Dan harapan itu gugur secepat mekarnya.

“Aku tahu aku salah—tapi bukankah ada cara lain selain berciuman? Maksudku, aku menunjukkan rasa sukaku dengan cara lain, yaitu menjaganya—menjaganya sebagaimana seorang gadis pada umumnya. Aku tak mau membuatnya terlu—”

PLAK!

Untuk kedua kalinya hari itu, aku menampar orang. Dengan alasan yang berbeda. Aku menampar Tetsu karena aku tak ingin mendengar lebih banyak tentang perasaannya pada kekasihnya. Aku tersenyum pahit ketika satu kesadaran mulai terbentuk di otakku.

“Kau tahu? Caramu mencintai itu salah.” Aku diam—memberikan jeda untukku sendiri. Aku memiliki kesempatan untuk merebut Tetsu saat ini dan aku juga memiliki kesempatan untuk membuat hubungan Tetsu dan kekasihnya membaik. Yang mana yang harus kupilih?

Pilihan pertama begitu menggiurkan sementara pilihan yang lain hanya akan membuatku kehilangan Tetsu untuk selamanya. Pilihan pertama akan membahagiakan diriku sendiri sedangkan pilihan kedua akan membahagiakan Tetsu.

Yang mana yang harus kupilih? Kebahagiaanku atau kebahagiaannya?

“Kalau kau terus begitu maka kau akan kehilangan dia—selamanya”

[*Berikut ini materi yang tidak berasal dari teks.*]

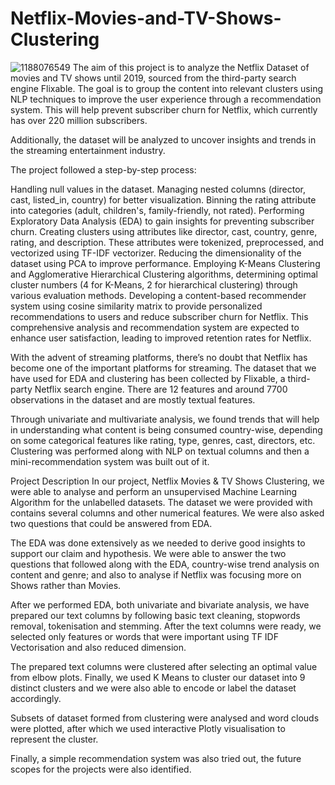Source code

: # Netflix-Movies-and-TV-Shows-Clustering
![1188076549](https://github.com/somyakmukherjee/Netflix-Movies-and-TV-Shows-Clustering/assets/110627955/e2b05ae9-1823-4e52-997c-e6b976224828)
The aim of this project is to analyze the Netflix Dataset of movies and TV shows until 2019, sourced from the third-party search engine Flixable. The goal is to group the content into relevant clusters using NLP techniques to improve the user experience through a recommendation system. This will help prevent subscriber churn for Netflix, which currently has over 220 million subscribers.

Additionally, the dataset will be analyzed to uncover insights and trends in the streaming entertainment industry.

The project followed a step-by-step process:

Handling null values in the dataset.
Managing nested columns (director, cast, listed_in, country) for better visualization.
Binning the rating attribute into categories (adult, children's, family-friendly, not rated).
Performing Exploratory Data Analysis (EDA) to gain insights for preventing subscriber churn.
Creating clusters using attributes like director, cast, country, genre, rating, and description. These attributes were tokenized, preprocessed, and vectorized using TF-IDF vectorizer.
Reducing the dimensionality of the dataset using PCA to improve performance.
Employing K-Means Clustering and Agglomerative Hierarchical Clustering algorithms, determining optimal cluster numbers (4 for K-Means, 2 for hierarchical clustering) through various evaluation methods.
Developing a content-based recommender system using cosine similarity matrix to provide personalized recommendations to users and reduce subscriber churn for Netflix.
This comprehensive analysis and recommendation system are expected to enhance user satisfaction, leading to improved retention rates for Netflix.

With the advent of streaming platforms, there’s no doubt that Netflix has become one of the important platforms for streaming. The dataset that we have used for EDA and clustering has been collected by Flixable, a third-party Netflix search engine. There are 12 features and around 7700 observations in the dataset and are mostly textual features.

Through univariate and multivariate analysis, we found trends that will help in understanding what content is being consumed country-wise, depending on some categorical features like rating, type, genres, cast, directors, etc. Clustering was performed along with NLP on textual columns and then a mini-recommendation system was built out of it.

Project Description
In our project, Netflix Movies & TV Shows Clustering, we were able to analyse and perform an unsupervised Machine Learning Algorithm for the unlabelled datasets. The dataset we were provided with contains several columns and other numerical features. We were also asked two questions that could be answered from EDA.

The EDA was done extensively as we needed to derive good insights to support our claim and hypothesis. We were able to answer the two questions that followed along with the EDA, country-wise trend analysis on content and genre; and also to analyse if Netflix was focusing more on Shows rather than Movies.

After we performed EDA, both univariate and bivariate analysis, we have prepared our text columns by following basic text cleaning, stopwords removal, tokenisation and stemming. After the text columns were ready, we selected only features or words that were important using TF IDF Vectorisation and also reduced dimension.

The prepared text columns were clustered after selecting an optimal value from elbow plots. Finally, we used K Means to cluster our dataset into 9 distinct clusters and we were also able to encode or label the dataset accordingly.

Subsets of dataset formed from clustering were analysed and word clouds were plotted, after which we used interactive Plotly visualisation to represent the cluster.

Finally, a simple recommendation system was also tried out, the future scopes for the projects were also identified.
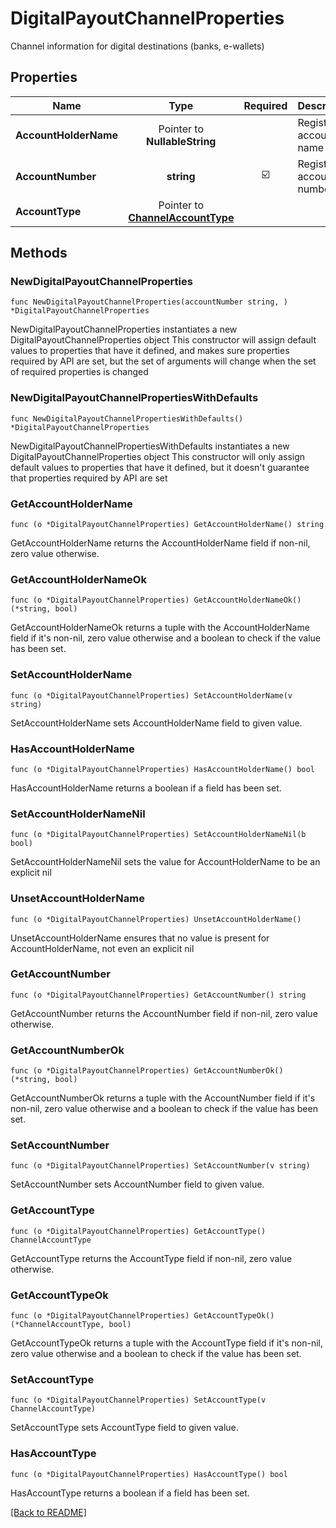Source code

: # DigitalPayoutChannelProperties
Channel information for digital destinations (banks, e-wallets)

## Properties
| Name | Type | Required | Description | Examples |
|------------|:-------------:|:-------------:|-------------|:-------------:|
| **AccountHolderName** | Pointer to **NullableString** |  | Registered account name |  |
| **AccountNumber** | **string** | ☑️ | Registered account number |  |
| **AccountType** | Pointer to [**ChannelAccountType**](ChannelAccountType.md) |  |  |  |

## Methods

### NewDigitalPayoutChannelProperties

`func NewDigitalPayoutChannelProperties(accountNumber string, ) *DigitalPayoutChannelProperties`

NewDigitalPayoutChannelProperties instantiates a new DigitalPayoutChannelProperties object
This constructor will assign default values to properties that have it defined,
and makes sure properties required by API are set, but the set of arguments
will change when the set of required properties is changed

### NewDigitalPayoutChannelPropertiesWithDefaults

`func NewDigitalPayoutChannelPropertiesWithDefaults() *DigitalPayoutChannelProperties`

NewDigitalPayoutChannelPropertiesWithDefaults instantiates a new DigitalPayoutChannelProperties object
This constructor will only assign default values to properties that have it defined,
but it doesn't guarantee that properties required by API are set

### GetAccountHolderName

`func (o *DigitalPayoutChannelProperties) GetAccountHolderName() string`

GetAccountHolderName returns the AccountHolderName field if non-nil, zero value otherwise.

### GetAccountHolderNameOk

`func (o *DigitalPayoutChannelProperties) GetAccountHolderNameOk() (*string, bool)`

GetAccountHolderNameOk returns a tuple with the AccountHolderName field if it's non-nil, zero value otherwise
and a boolean to check if the value has been set.

### SetAccountHolderName

`func (o *DigitalPayoutChannelProperties) SetAccountHolderName(v string)`

SetAccountHolderName sets AccountHolderName field to given value.

### HasAccountHolderName

`func (o *DigitalPayoutChannelProperties) HasAccountHolderName() bool`

HasAccountHolderName returns a boolean if a field has been set.

### SetAccountHolderNameNil

`func (o *DigitalPayoutChannelProperties) SetAccountHolderNameNil(b bool)`

 SetAccountHolderNameNil sets the value for AccountHolderName to be an explicit nil

### UnsetAccountHolderName
`func (o *DigitalPayoutChannelProperties) UnsetAccountHolderName()`

UnsetAccountHolderName ensures that no value is present for AccountHolderName, not even an explicit nil
### GetAccountNumber

`func (o *DigitalPayoutChannelProperties) GetAccountNumber() string`

GetAccountNumber returns the AccountNumber field if non-nil, zero value otherwise.

### GetAccountNumberOk

`func (o *DigitalPayoutChannelProperties) GetAccountNumberOk() (*string, bool)`

GetAccountNumberOk returns a tuple with the AccountNumber field if it's non-nil, zero value otherwise
and a boolean to check if the value has been set.

### SetAccountNumber

`func (o *DigitalPayoutChannelProperties) SetAccountNumber(v string)`

SetAccountNumber sets AccountNumber field to given value.


### GetAccountType

`func (o *DigitalPayoutChannelProperties) GetAccountType() ChannelAccountType`

GetAccountType returns the AccountType field if non-nil, zero value otherwise.

### GetAccountTypeOk

`func (o *DigitalPayoutChannelProperties) GetAccountTypeOk() (*ChannelAccountType, bool)`

GetAccountTypeOk returns a tuple with the AccountType field if it's non-nil, zero value otherwise
and a boolean to check if the value has been set.

### SetAccountType

`func (o *DigitalPayoutChannelProperties) SetAccountType(v ChannelAccountType)`

SetAccountType sets AccountType field to given value.

### HasAccountType

`func (o *DigitalPayoutChannelProperties) HasAccountType() bool`

HasAccountType returns a boolean if a field has been set.


[[Back to README]](../../README.md)


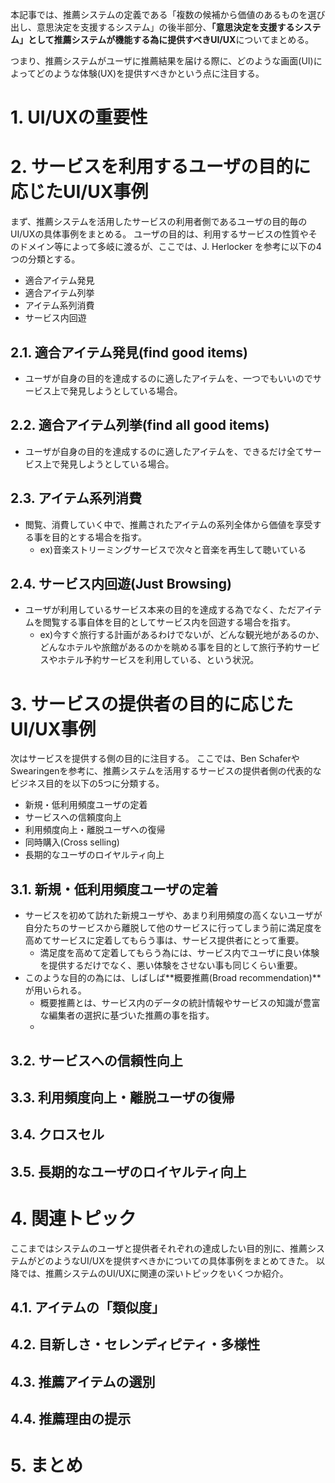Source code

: 本記事では、推薦システムの定義である「複数の候補から価値のあるものを選び出し、意思決定を支援するシステム」の後半部分、**「意思決定を支援するシステム」として推薦システムが機能する為に提供すべきUI/UX**についてまとめる。

つまり、推薦システムがユーザに推薦結果を届ける際に、どのような画面(UI)によってどのような体験(UX)を提供すべきかという点に注目する。

# 1. UI/UXの重要性

# 2. サービスを利用するユーザの目的に応じたUI/UX事例

まず、推薦システムを活用したサービスの利用者側であるユーザの目的毎のUI/UXの具体事例をまとめる。
ユーザの目的は、利用するサービスの性質やそのドメイン等によって多岐に渡るが、ここでは、J. Herlocker を参考に以下の4つの分類とする。

- 適合アイテム発見
- 適合アイテム列挙
- アイテム系列消費
- サービス内回遊

## 2.1. 適合アイテム発見(find good items)

- ユーザが自身の目的を達成するのに適したアイテムを、一つでもいいのでサービス上で発見しようとしている場合。

## 2.2. 適合アイテム列挙(find all good items)

- ユーザが自身の目的を達成するのに適したアイテムを、できるだけ全てサービス上で発見しようとしている場合。

## 2.3. アイテム系列消費

- 閲覧、消費していく中で、推薦されたアイテムの系列全体から価値を享受する事を目的とする場合を指す。
  - ex)音楽ストリーミングサービスで次々と音楽を再生して聴いている

## 2.4. サービス内回遊(Just Browsing)

- ユーザが利用しているサービス本来の目的を達成する為でなく、ただアイテムを閲覧する事自体を目的としてサービス内を回遊する場合を指す。
  - ex)今すぐ旅行する計画があるわけでないが、どんな観光地があるのか、どんなホテルや旅館があるのかを眺める事を目的として旅行予約サービスやホテル予約サービスを利用している、という状況。

# 3. サービスの提供者の目的に応じたUI/UX事例

次はサービスを提供する側の目的に注目する。
ここでは、Ben SchaferやSwearingenを参考に、推薦システムを活用するサービスの提供者側の代表的なビジネス目的を以下の5つに分類する。

- 新規・低利用頻度ユーザの定着
- サービスへの信頼度向上
- 利用頻度向上・離脱ユーザへの復帰
- 同時購入(Cross selling)
- 長期的なユーザのロイヤルティ向上

## 3.1. 新規・低利用頻度ユーザの定着

- サービスを初めて訪れた新規ユーザや、あまり利用頻度の高くないユーザが自分たちのサービスから離脱して他のサービスに行ってしまう前に満足度を高めてサービスに定着してもらう事は、サービス提供者にとって重要。
  - 満足度を高めて定着してもらう為には、サービス内でユーザに良い体験を提供するだけでなく、悪い体験をさせない事も同じくらい重要。
- このような目的の為には、しばしば**概要推薦(Broad recommendation)**が用いられる。
  - 概要推薦とは、サービス内のデータの統計情報やサービスの知識が豊富な編集者の選択に基づいた推薦の事を指す。
  -

## 3.2. サービスへの信頼性向上

## 3.3. 利用頻度向上・離脱ユーザの復帰

## 3.4. クロスセル

## 3.5. 長期的なユーザのロイヤルティ向上

# 4. 関連トピック

ここまではシステムのユーザと提供者それぞれの達成したい目的別に、推薦システムがどのようなUI/UXを提供すべきかについての具体事例をまとめてきた。
以降では、推薦システムのUI/UXに関連の深いトピックをいくつか紹介。

## 4.1. アイテムの「類似度」

## 4.2. 目新しさ・セレンディピティ・多様性

## 4.3. 推薦アイテムの選別

## 4.4. 推薦理由の提示

# 5. まとめ
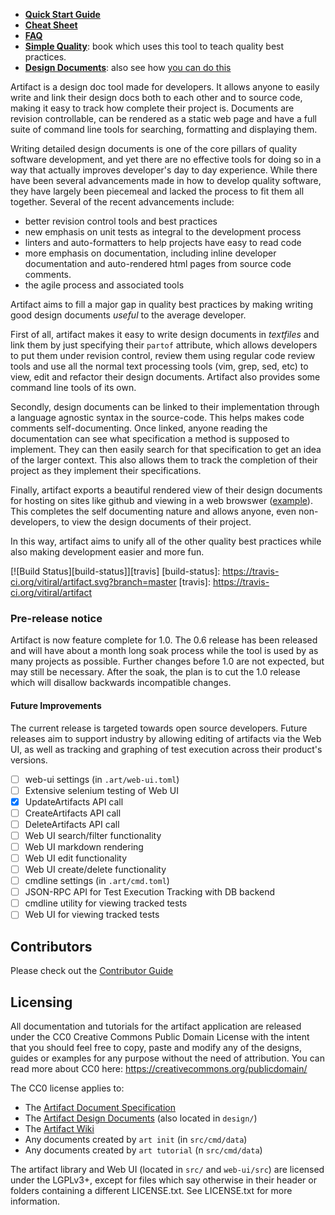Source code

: - **[Quick Start Guide](docs/QuickStart.md)**
- **[Cheat Sheet](docs/CheatSheet.md)**
- **[FAQ](docs/FAQ.md)**
- **[Simple Quality][1]**: book which uses this tool to teach quality best
  practices.
- **[Design Documents][2]**: also see how [you can do this][3]

[1]: https://vitiral.gitbooks.io/simple-quality/content/
[2]: http://vitiral.github.io/artifact/#artifacts/REQ-1
[3]: https://github.com/vitiral/artifact/wiki/Exporting-Html

Artifact is a design doc tool made for developers. It allows anyone to
easily write and link their design docs both to each other and to source code,
making it easy to track how complete their project is.
Documents are revision controllable, can be rendered as a static
web page and have a full suite of command line tools for searching,
formatting and displaying them.

Writing detailed design documents is one of the core pillars of quality
software development, and yet there are no effective tools for doing so in a
way that actually improves developer's day to day experience. While there have
been several advancements made in how to develop quality software, they have
largely been piecemeal and lacked the process to fit them all together. Several
of the recent advancements include:
- better revision control tools and best practices
- new emphasis on unit tests as integral to the development process
- linters and auto-formatters to help projects have easy to read code
- more emphasis on documentation, including inline developer documentation and
  auto-rendered html pages from source code comments.
- the agile process and associated tools

Artifact aims to fill a major gap in quality best practices by making writing
good design documents *useful* to the average developer.

First of all, artifact makes it easy to write design documents in *textfiles*
and link them by just specifying their `partof` attribute, which allows
developers to put them under revision control, review them using regular code
review tools and use all the normal text processing tools (vim, grep, sed, etc)
to view, edit and refactor their design documents. Artifact also provides some
command line tools of its own.

Secondly, design documents can be linked to their implementation through a
language agnostic syntax in the source-code. This helps makes code comments
self-documenting. Once linked, anyone reading the documentation can see what
specification a method is supposed to implement. They can then easily search
for that specification to get an idea of the larger context. This also allows
them to track the completion of their project as they implement their
specifications.

Finally, artifact exports a beautiful rendered view of their design documents
for hosting on sites like github and viewing in a web browswer ([example][2]).
This completes the self documenting nature and allows anyone, even
non-developers, to view the design documents of their project.

In this way, artifact aims to unify all of the other quality best practices
while also making development easier and more fun.

[![Build Status][build-status]][travis]
[build-status]: https://travis-ci.org/vitiral/artifact.svg?branch=master
[travis]: https://travis-ci.org/vitiral/artifact

### Pre-release notice
Artifact is now feature complete for 1.0. The 0.6 release has been released and
will have about a month long soak process while the tool is used by as many
projects as possible. Further changes before 1.0 are not expected, but may
still be necessary. After the soak, the plan is to cut the 1.0 release which
will disallow backwards incompatible changes.

#### Future Improvements
The current release is targeted towards open source developers. Future releases
aim to support industry by allowing editing of artifacts via the Web UI, as
well as tracking and graphing of test execution across their product's versions.

- [ ] web-ui settings (in `.art/web-ui.toml`)
- [ ] Extensive selenium testing of Web UI
- [x] UpdateArtifacts API call
- [ ] CreateArtifacts API call
- [ ] DeleteArtifacts API call
- [ ] Web UI search/filter functionality
- [ ] Web UI markdown rendering
- [ ] Web UI edit functionality
- [ ] Web UI create/delete functionality
- [ ] cmdline settings (in `.art/cmd.toml`)
- [ ] JSON-RPC API for Test Execution Tracking with DB backend
- [ ] cmdline utility for viewing tracked tests
- [ ] Web UI for viewing tracked tests

## Contributors

Please check out the [Contributor Guide][20]

[20]: https://github.com/vitiral/artifact/wiki/Contributor-Guide

## Licensing
All documentation and tutorials for the artifact application are released under
the CC0 Creative Commons Public Domain License with the intent that you should
feel free to copy, paste and modify any of the designs, guides or examples
for any purpose without the need of attribution. You can read more about CC0 here:
https://creativecommons.org/publicdomain/

The CC0 license applies to:
- The [Artifact Document Specification](docs/DOC-SPEC.md)
- The [Artifact Design Documents](http://vitiral.github.io/artifact/#artifacts/REQ-1)
    (also located in `design/`)
- The [Artifact Wiki](https://github.com/vitiral/artifact/wiki)
- Any documents created by `art init` (in `src/cmd/data`)
- Any documents created by `art tutorial` (n `src/cmd/data`)

The artifact library and Web UI (located in `src/` and `web-ui/src`) are licensed
under the LGPLv3+, except for files which say otherwise in their header or folders
containing a different LICENSE.txt. See LICENSE.txt for more information.
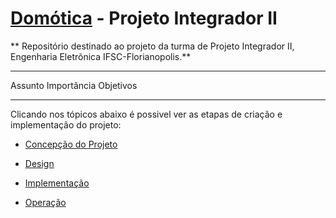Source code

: 
# [Domótica](/domotica.md) - Projeto Integrador II
** Repositório destinado ao projeto da turma de Projeto Integrador II, Engenharia Eletrõnica IFSC-Florianopolis.**
___
Assunto
Importância
Objetivos
___

Clicando nos tópicos abaixo é possivel ver as etapas de criação e implementação do projeto:
 
 * [Concepção do Projeto](/concepcao.md)
 
 * [Design](/design.md)

 * [Implementação](/implementacao.md)
 
 * [Operação](/operacao.md)
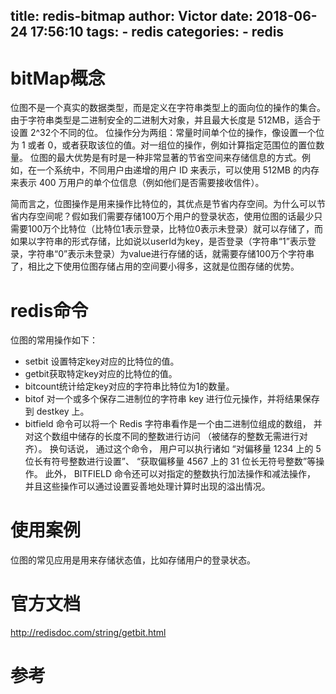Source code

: title: redis-bitmap
author: Victor
date: 2018-06-24 17:56:10
tags:
    - redis
categories:
    - redis
---
# bitMap概念

位图不是一个真实的数据类型，而是定义在字符串类型上的面向位的操作的集合。由于字符串类型是二进制安全的二进制大对象，并且最大长度是 512MB，适合于设置 2^32个不同的位。
位操作分为两组：常量时间单个位的操作，像设置一个位为 1 或者 0，或者获取该位的值。对一组位的操作，例如计算指定范围位的置位数量。
位图的最大优势是有时是一种非常显著的节省空间来存储信息的方式。例如，在一个系统中，不同用户由递增的用户 ID 来表示，可以使用 512MB 的内存来表示 400 万用户的单个位信息（例如他们是否需要接收信件）。 

简而言之，位图操作是用来操作比特位的，其优点是节省内存空间。为什么可以节省内存空间呢？假如我们需要存储100万个用户的登录状态，使用位图的话最少只需要100万个比特位（比特位1表示登录，比特位0表示未登录）就可以存储了，而如果以字符串的形式存储，比如说以userId为key，是否登录（字符串“1”表示登录，字符串“0”表示未登录）为value进行存储的话，就需要存储100万个字符串了，相比之下使用位图存储占用的空间要小得多，这就是位图存储的优势。


# redis命令
位图的常用操作如下：

- setbit 设置特定key对应的比特位的值。
- getbit获取特定key对应的比特位的值。
- bitcount统计给定key对应的字符串比特位为1的数量。
- bitof 对一个或多个保存二进制位的字符串 key 进行位元操作，并将结果保存到 destkey 上。
- bitfield 命令可以将一个 Redis 字符串看作是一个由二进制位组成的数组， 并对这个数组中储存的长度不同的整数进行访问 （被储存的整数无需进行对齐）。 换句话说， 通过这个命令， 用户可以执行诸如 “对偏移量 1234 上的 5 位长有符号整数进行设置”、 “获取偏移量 4567 上的 31 位长无符号整数”等操作。 此外， BITFIELD 命令还可以对指定的整数执行加法操作和减法操作， 并且这些操作可以通过设置妥善地处理计算时出现的溢出情况。

# 使用案例

位图的常见应用是用来存储状态值，比如存储用户的登录状态。

# 官方文档
http://redisdoc.com/string/getbit.html

# 参考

Aku menghela nafas dan bangkit berdiri—pilihan itu telah terputuskan. Aku menginginkan kebahagiaan Tetsu melebihi kebahagiaanku sendiri.

“Kau harus berbuat sesuatu untuk membuatnya yakin bahwa kau menyukainya—seperti yang aku lakukan padamu…”

Satu nasehat yang akan mengubah semuanya. Aku tersenyum tipis pada Tetsu lalu membalikkan badanku—mengucapkan selamat tinggal sekali lagi dalam hati dan aku mulai melangkah meninggalkan sosok yang begitu kucintai. Aku berlari ketika keinginan kuat menggodaku untuk menoleh ke belakang—menatap dia yang takkan pernah menjadi milikku—keluar dari kedai kopi yang mungkin takkan pernah kupijak lagi setelah kejadian ini.

Selamat tinggal, Tetsuyama Ikuya. Hanya ini yang bisa kuberikan sebagai bukti dari cintaku. Berbahagialah, maka rasa perih yang sekarang kurasakan akan terbayar lunas.